Like I promised, I’m going to focus more on HTML5 and CSS3. I’m that dad who wants to witness his baby’s first steps, as how I want to actively progress with the latest web technologies as they get implemented into our browsers today and as how you should too.
It’s been a very long time since W3C has taken CSS to the next level, we’ve been working with CSS 2* for around 13 years now. It hardly became a recommendation due to browsers’ lack of following common standards and “greed” to offer unique control individually. But I guess that big break also had its role, considering how all browsers had a good time to incline towards CSS 2.1’s specifications.
W3C has began CSS3’s development back in 2005, when CSS 2.1 was under a second review and became once again a candidate recommendation in 2007.
The CSS WORKING GROUP has taken an entirely new approach on CSS3 though, learning from CSS 2.1’s past slow integration, CSS3 has been developed by modules with separate recommendations.
Today, CSS3 begun having some of its properties supported in Firefox, Safari and Opera (And Internet Explorer 9 promised to follow along).
In one of my earlier posts, I’ve mentioned how FindMyByIp has posted a very nice list of CSS3 browser compatibility list where we can see which properties, or modules for that matter, can be used for progressive enhancement.
At the end of this post, you’ll find links towards some reference guides for all HTML5 elements and CSS3 properties*
We have to bear in mind that not all CSS3 properties might make it by the time CSS3 is going to be a candidate recommendation
Now, it’s time to bring the future of web development to us!
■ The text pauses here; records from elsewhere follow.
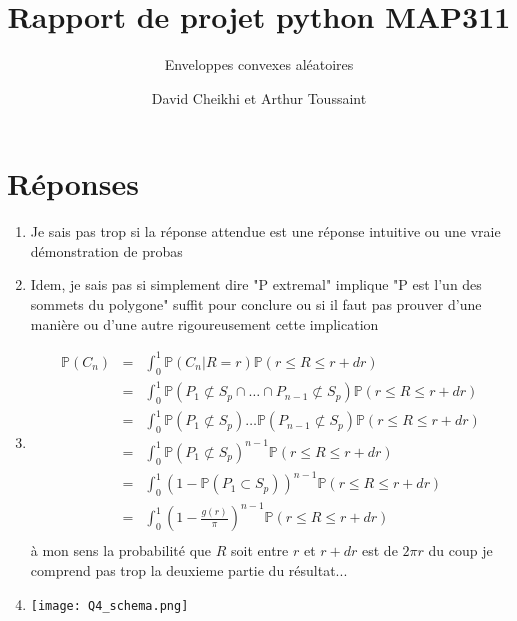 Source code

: \documentclass[a4paper,12pt,twoside]{article}
\title{Rapport de projet python MAP311}
\subtitle{Enveloppes convexes aléatoires}
\author{David Cheikhi et Arthur Toussaint}
\newcommand{\p}{\mathbb{P}}
\begin{document}
\maketitle

\section*{Réponses}
	\begin{enumerate}
		\item Je sais pas trop si la réponse attendue est une réponse intuitive ou une vraie démonstration de probas
		\item Idem, je sais pas si simplement dire "P extremal" implique "P est l'un des sommets du polygone" suffit pour conclure ou si il faut pas prouver d'une manière ou d'une autre rigoureusement cette implication
		\item \begin{eqnarray}
			\p(C_n) &=& \int_0^1{\p(C_n | R = r) \p(r\leq R \leq r + dr)} \\
				&=& \int_0^1{\p(P_1 \not\subset S_p \cap \ldots \cap P_{n-1} \not\subset S_p)\p(r\leq R \leq r + dr)} \\
				&=& \int_0^1{\p(P_1 \not\subset S_p) \ldots \p(P_{n-1} \not\subset S_p)\p(r\leq R \leq r + dr)} \\
				&=& \int_0^1{\p(P_1 \not\subset S_p)^{n-1}\p(r\leq R \leq r + dr)} \\
				&=& \int_0^1{(1 - \p(P_1 \subset S_p))^{n-1}\p(r\leq R \leq r + dr)} \\
				&=& \int_0^1{\left( 1 - \frac{g(r)}{\pi}\right) ^{n-1}\p(r\leq R \leq r + dr)} \\
		\end{eqnarray}
		à mon sens la probabilité que $R$ soit entre $r$ et $r + dr$ est de $2\pi r$ du coup je comprend pas trop la deuxieme partie du résultat...
		\item \texttt{[image: Q4\_schema.png]}
		\end{enumerate}
\end{document}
Our concern? Older browsers with lack of HTML5 and CSS3 support!
Alright, one thing is clear, we cannot use CSS3 for major layout structuring or critical design impacts, but we can sure use it to spice up a few things that won’t matter as much for those who won’t be able to see them (i.e. using the border-radius property, Internet Explorer people can live with rectangular shapes!)
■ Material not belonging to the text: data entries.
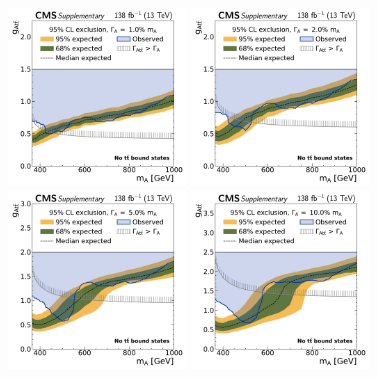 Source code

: \begin{figure}[!ph]
    \centering
    \includegraphics[width=0.42\textwidth]{figures/ah/lim1D/smtt/ll/A_limit_w1p0_g-scan.pdf}%
    \hspace*{0.05\textwidth}%
    \includegraphics[width=0.42\textwidth]{figures/ah/lim1D/smtt/ll/A_limit_w2p0_g-scan.pdf} \\
    \includegraphics[width=0.42\textwidth]{figures/ah/lim1D/smtt/ll/A_limit_w5p0_g-scan.pdf}%
    \hspace*{0.05\textwidth}%
    \includegraphics[width=0.42\textwidth]{figures/ah/lim1D/smtt/ll/A_limit_w10p0_g-scan.pdf}

\end{figure}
What if I were to tell you, that there’s way to detect whether the user’s browser has support for most of the CSS3 properties you’re going to use? Well, there is!
It’s called Modernizr and it does just that!
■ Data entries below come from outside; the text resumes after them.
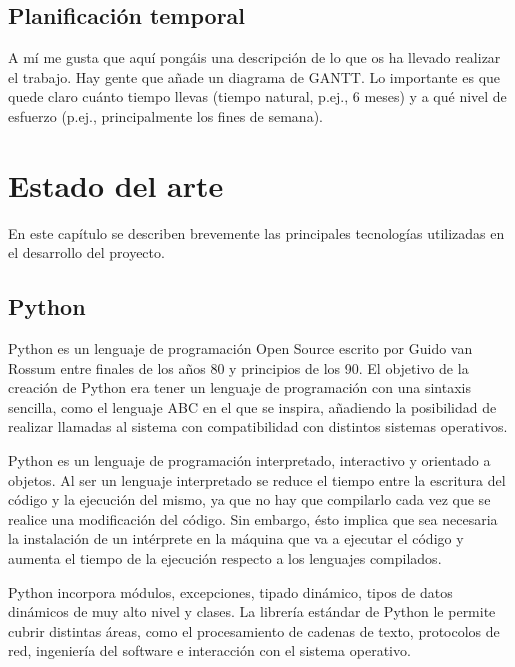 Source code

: \documentclass[a4paper, 12pt]{book}
\begin{document}
\section{Planificación temporal}
\label{sec:planificacion-temporal}
A mí me gusta que aquí pongáis una descripción de lo que os ha llevado realizar el trabajo.
Hay gente que añade un diagrama de GANTT.
Lo importante es que quede claro cuánto tiempo llevas (tiempo natural, p.ej., 6 meses) y a qué nivel de esfuerzo (p.ej., principalmente los fines de semana).



\cleardoublepage
\chapter{Estado del arte}
\label{chap:estado}

En este capítulo se describen brevemente las principales tecnologías utilizadas en el desarrollo del proyecto.

\section{Python} 
\label{sec:python}
Python \cite{python} es un lenguaje de programación Open Source escrito por Guido van Rossum entre finales de los años 80 y principios de los 90. El objetivo de la creación de Python era tener un lenguaje de programación con una sintaxis sencilla, como el lenguaje ABC en el que se inspira, añadiendo la posibilidad de realizar llamadas al sistema con compatibilidad con distintos sistemas operativos.

Python es un lenguaje de programación interpretado, interactivo y orientado a objetos. Al ser un lenguaje interpretado se reduce el tiempo entre la escritura del código y la ejecución del mismo, ya que no hay que compilarlo cada vez que se realice una modificación del código. Sin embargo, ésto implica que sea necesaria la instalación de un intérprete en la máquina que va a ejecutar el código y aumenta el tiempo de la ejecución respecto a los lenguajes compilados.

Python incorpora módulos, excepciones, tipado dinámico, tipos de datos dinámicos de muy alto nivel y clases. La librería estándar de Python le permite cubrir distintas áreas, como el procesamiento de cadenas de texto, protocolos de red, ingeniería del software e interacción con el sistema operativo.
\end{document}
Not only that we can apply CSS3 as long as the user’s browser supports it, but we can also make sure that our elements are going to be nicely styled for those who do not have CSS3 support.
In the following posts, we’re going to see which CSS3 properties have the most support and how we can start using them today, with Modernizr.
All of that, in HTML5 of course
To make things easier, one aspect you can look at when considering the big jump from HTML4 to HTML5 and CSS 2.1 to CSS3 is that, basically, most of the code is going to be built with HTML4 and CSS 2.1, we’re just going to implement the new elements and properties wherever possible.